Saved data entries
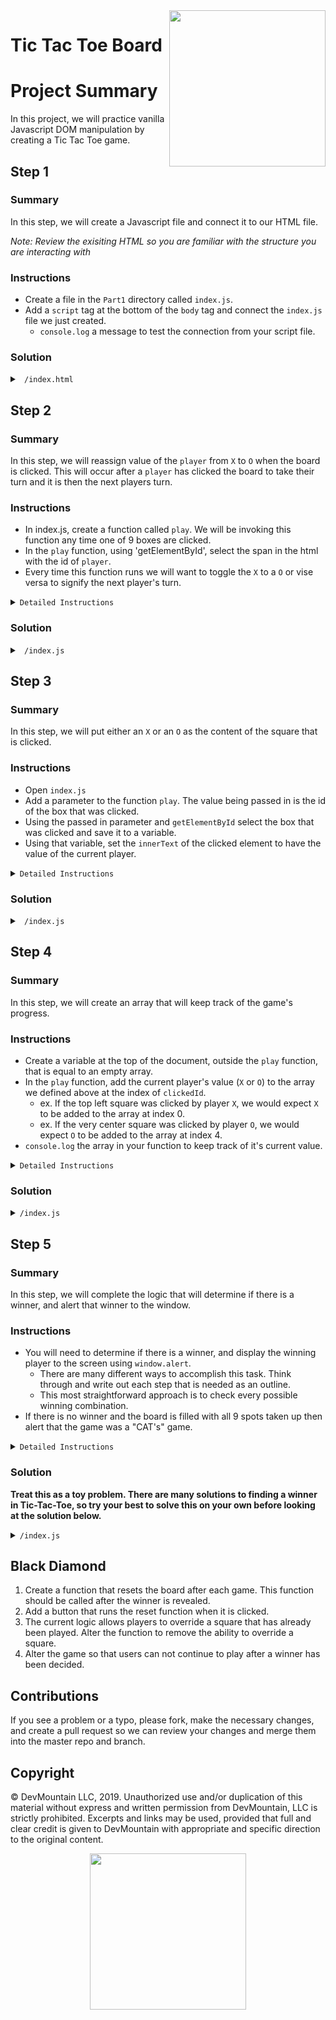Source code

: <img src="https://s3.amazonaws.com/devmountain/readme-logo.png" width="250" align="right">

# Tic Tac Toe Board

# Project Summary

In this project, we will practice vanilla Javascript DOM manipulation by creating a Tic Tac Toe game.

## Step 1

### Summary

In this step, we will create a Javascript file and connect it to our HTML file.

_Note: Review the exisiting HTML so you are familiar with the structure you are interacting with_

### Instructions

- Create a file in the `Part1` directory called `index.js`.
- Add a `script` tag at the bottom of the `body` tag and connect the `index.js` file we just created.
  - `console.log` a message to test the connection from your script file.

### Solution

<details>

<summary> <code> /index.html </code> </summary>

```html
<!DOCTYPE html>
<html lang="en">
  <head>
    <meta charset="UTF-8" />
    <meta name="viewport" content="width=device-width, initial-scale=1.0" />
    <title>Tic Tac Toe</title>
    <link rel="stylesheet" href="./index.css" />
  </head>
  <body>
    <nav>
      <h1>Tic Tac Toe Board!</h1>
    </nav>
    <main>
      <table>
        <tr class="row">
          <td id="0" onclick="play(0)"></td>
          <td id="1" onclick="play(1)"></td>
          <td id="2" onclick="play(2)"></td>
        </tr>
        <tr class="row">
          <td id="3" onclick="play(3)"></td>
          <td id="4" onclick="play(4)"></td>
          <td id="5" onclick="play(5)"></td>
        </tr>
        <tr class="row">
          <td id="6" onclick="play(6)"></td>
          <td id="7" onclick="play(7)"></td>
          <td id="8" onclick="play(8)"></td>
        </tr>
      </table>

      <span>Player </span>
      <span id="player">X</span>
      <span>'s turn</span>
    </main>
    <script src="./index.js"></script>
  </body>
</html>
```

</details>

## Step 2

### Summary

In this step, we will reassign value of the `player` from `X` to `O` when the board is clicked. This will occur after a `player` has clicked the board to take their turn and it is then the next players turn.

### Instructions

- In index.js, create a function called `play`. We will be invoking this function any time one of 9 boxes are clicked.
- In the `play` function, using 'getElementById', select the span in the html with the id of `player`.
- Every time this function runs we will want to toggle the `X` to a `O` or vise versa to signify the next player's turn.

<details>
<summary>
<code>Detailed Instructions</code>
</summary>

- The first thing that we will want to do inside our `index.js` file is to make a function called `play`. This function will not take in any parameters.
- Inside the `play` function we need to get the element in the html document that displays who's turn it currently is. Notice that in the HTML file there is a span surrounding an X with an id of `player`.
  - To select the span we will need to use `document.getElementById('player')` and store it in a variable called `playerSpan` so we can reference it later in the function.
- Now that we have selected the span and stored it to a variable we need to toggle the text inside the html to be either `X` or `O`.
  - To do this we need to write an if statement that checks if the `playerSpan.innerText` is `===` to `X`.
  - If `playerSpan.innerText` is equal to `X` then set the the value of `playerSpan.innerText` to `O`.
  - Else, set the value of `playerSpan.innerText` to `X`, Because if it isn't `X` It should be `O`

</details>

### Solution

<details>

<summary> <code> /index.js </code> </summary>

```js
function play() {
  const playerSpan = document.getElementById("player");

  if (playerSpan.innerText === "X") {
    playerSpan.innerText = "O";
  } else {
    playerSpan.innerText = "X";
  }
}
```

</details>

## Step 3

### Summary

In this step, we will put either an `X` or an `O` as the content of the square that is clicked.

### Instructions

- Open `index.js`
- Add a parameter to the function `play`. The value being passed in is the id of the box that was clicked.
- Using the passed in parameter and `getElementById` select the box that was clicked and save it to a variable.
- Using that variable, set the `innerText` of the clicked element to have the value of the current player.

<details>
<summary>
<code>Detailed Instructions</code>
</summary>

- Inside of `index.js` we need to make some more changes to the `play` function.
- Change the function so that it now takes in a parameter, it can be named what ever we want, but for clarity sake lets call it `clickedId`.
- The value that gets passed in is the id of the selected element, so lets use that and `document.getElementById(clickedId)` and save it to a variable called `clickedElement`.
- Inside the if statement lets set the `clickedElement.innerText` equal to `X`. In the else clause, set it to `O`.

</details>

### Solution

<details>

<summary> <code> /index.js </code> </summary>

```js
function play(clickedId) {
  const playerSpan = document.getElementById("player");
  const clickedElement = document.getElementById(clickedId);

  if (playerSpan.innerText === "X") {
    playerSpan.innerText = "O";
    clickedElement.innerText = "X";
  } else {
    playerSpan.innerText = "X";
    clickedElement.innerText = "O";
  }
}
```

</details>

## Step 4

### Summary

In this step, we will create an array that will keep track of the game's progress.

### Instructions

- Create a variable at the top of the document, outside the `play` function, that is equal to an empty array.
- In the `play` function, add the current player's value (`X` or `O`) to the array we defined above at the index of `clickedId`.
  - ex. If the top left square was clicked by player `X`, we would expect `X` to be added to the array at index 0.
  - ex. If the very center square was clicked by player `O`, we would expect `O` to be added to the array at index 4.
- `console.log` the array in your function to keep track of it's current value.

<details>
<summary>
<code>Detailed Instructions</code>
</summary>

- Create a variable at the top of the document, outside the `play` function that is equal to an empty array, lets call it `board`.
  - This array will be keeping track of who played what where and eventually will be how we determine if 3 items are clicked in a row.
- In the if clause of the `play` function, set the array at the index that is the same as the `clickedId` to a string of `X`. We will do this by typing something like this `board[clickedId] = 'X'`.
- In the else clause of the `play` function, set the array at the index that is the same as the `clickedId` to a string of `O`. We will do this by typing something like this `board[clickedId] = 'O'`

</details>

### Solution

<details>
<summary><code>/index.js</code> </summary>

```js
const board = [];

function play(clickedId) {
  const playerSpan = document.getElementById("player");
  const clickedElement = document.getElementById(clickedId);

  if (playerSpan.innerText === "X") {
    playerSpan.innerText = "O";
    clickedElement.innerText = "X";
    board[clickedId] = "X";
  } else {
    playerSpan.innerText = "X";
    clickedElement.innerText = "O";
    board[clickedId] = "O";
  }
  console.log(board);
}
```

</details>

## Step 5

### Summary

In this step, we will complete the logic that will determine if there is a winner, and alert that winner to the window.

### Instructions

- You will need to determine if there is a winner, and display the winning player to the screen using `window.alert`.
  - There are many different ways to accomplish this task. Think through and write out each step that is needed as an outline.
  - This most straightforward approach is to check every possible winning combination.
- If there is no winner and the board is filled with all 9 spots taken up then alert that the game was a "CAT's" game.

<details>
<summary>
<code>Detailed Instructions</code>
</summary>

- We will need to be referencing each item of the array pretty often, so to make our typing a bit easier lets store each index of the array into its own variable.
  - This step is not needed for the function to run properly, but it will make it easier to read.
  - Lets name each square appropriately by naming each of the 9 variables based off its location in the grid. For instance `topRight`, `topCenter`, and `middleCenter`.
- We next need to check if a winner has been determined. To do that we need to check every possible winning combination. For instance if `topLeft`, `topMiddle` and `topRight` all equal each other then we know we have a winner, almost. It is possible that all 3 squares have no value so they would all equal `undefiend`, which is not a winner. Because of that we need to first check that one of the squares does not equal `undefined`.
  - It will look something like this `if (topRight !== undefined && topRight === topCenter && topRight === topRight)`
  - In the case that all 3 are the same values then we will alert the winner. We can tell who won by looking at any of the 3 values, as what those variables hold is who played in those squares.
- Finally we need to check if the board has been filled in yet. To do this we are going to write a for loop that loops exactly 9 times, and check each index of the array.
  - If any of the index of the array contains `undefined`, we know that the array is not yet full. To keep track of this we need to create a variable called `boardFull` that by default is set to true. If we ever see the value `undefined` then we need to set its value to `false`.
  - After the for loop if the value of `boardFull` is is still true we need to alert, that it was a cats game.

</details>

### Solution

<strong>Treat this as a toy problem. There are many solutions to finding a winner in Tic-Tac-Toe, so try your best to solve this on your own before looking at the solution below. </strong>

<details>
<summary><code>/index.js</code> </summary>

```js
const board = [];

function play(clickedId) {
  const playerSpan = document.getElementById("player");
  const clickedElement = document.getElementById(clickedId);

  if (playerSpan.innerText === "X") {
    playerSpan.innerText = "O";
    clickedElement.innerText = "X";
    board[clickedId] = "X";
  } else {
    playerSpan.innerText = "X";
    clickedElement.innerText = "O";
    board[clickedId] = "O";
  }
  console.log(board);

  const topLeft = board[0];
  const topCenter = board[1];
  const topRight = board[2];
  const middleLeft = board[3];
  const middleCenter = board[4];
  const middleRight = board[5];
  const bottomLeft = board[6];
  const bottomCenter = board[7];
  const bottomRight = board[8];

  // CHECKS ALL WINNING COMBINATIONS
  if (topLeft !== undefined && topLeft === topCenter && topLeft === topRight) {
    alert(`${topLeft} is the winner`);
    return;
  }
  if (
    middleLeft !== undefined &&
    middleLeft === middleCenter &&
    middleLeft === middleRight
  ) {
    alert(`${middleLeft} is the winner`);
    return;
  }
  if (
    bottomLeft !== undefined &&
    bottomLeft === bottomCenter &&
    bottomLeft === bottomRight
  ) {
    alert(`${bottomLeft} is the winner`);
    return;
  }
  if (
    topLeft !== undefined &&
    topLeft === middleLeft &&
    topLeft === bottomLeft
  ) {
    alert(`${topLeft} is the winner`);
    return;
  }
  if (
    topCenter !== undefined &&
    topCenter === middleCenter &&
    topCenter === bottomCenter
  ) {
    alert(`${topCenter} is the winner`);
    return;
  }
  if (
    topRight !== undefined &&
    topRight === middleRight &&
    topRight === bottomRight
  ) {
    alert(`${topRight} is the winner`);
    return;
  }
  if (
    topLeft !== undefined &&
    topLeft === middleCenter &&
    topLeft === bottomRight
  ) {
    alert(`${topLeft} is the winner`);
    return;
  }
  if (
    bottomLeft !== undefined &&
    bottomLeft === middleCenter &&
    bottomLeft === topRight
  ) {
    alert(`${bottomLeft} is the winner`);
    return;
  }

  // DETERMINES IF THE BOARD IS FULL, ALERTS WHEN IT IS
  let boardFull = true;
  for (let i = 0; i <= 8; i++) {
    if (board[i] === undefined) {
      boardFull = false;
    }
  }
  if (boardFull === true) {
    alert("Cat's game, there is no winner");
  }
}
```

</details>

## Black Diamond

1. Create a function that resets the board after each game. This function should be called after the winner is revealed.
2. Add a button that runs the reset function when it is clicked.
3. The current logic allows players to override a square that has already been played. Alter the function to remove the ability to override a square.
4. Alter the game so that users can not continue to play after a winner has been decided.

## Contributions

If you see a problem or a typo, please fork, make the necessary changes, and create a pull request so we can review your changes and merge them into the master repo and branch.

## Copyright

© DevMountain LLC, 2019. Unauthorized use and/or duplication of this material without express and written permission from DevMountain, LLC is strictly prohibited. Excerpts and links may be used, provided that full and clear credit is given to DevMountain with appropriate and specific direction to the original content.

<p align="center">
<img src="https://s3.amazonaws.com/devmountain/readme-logo.png" width="250">
</p>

Task requirements: Wherever "loop" appears in a line of the entries, copy that line.

Answer area:
- Finally we need to check if the board has been filled in yet. To do this we are going to write a for loop that loops exactly 9 times, and check each index of the array.
  - After the for loop if the value of `boardFull` is is still true we need to alert, that it was a cats game.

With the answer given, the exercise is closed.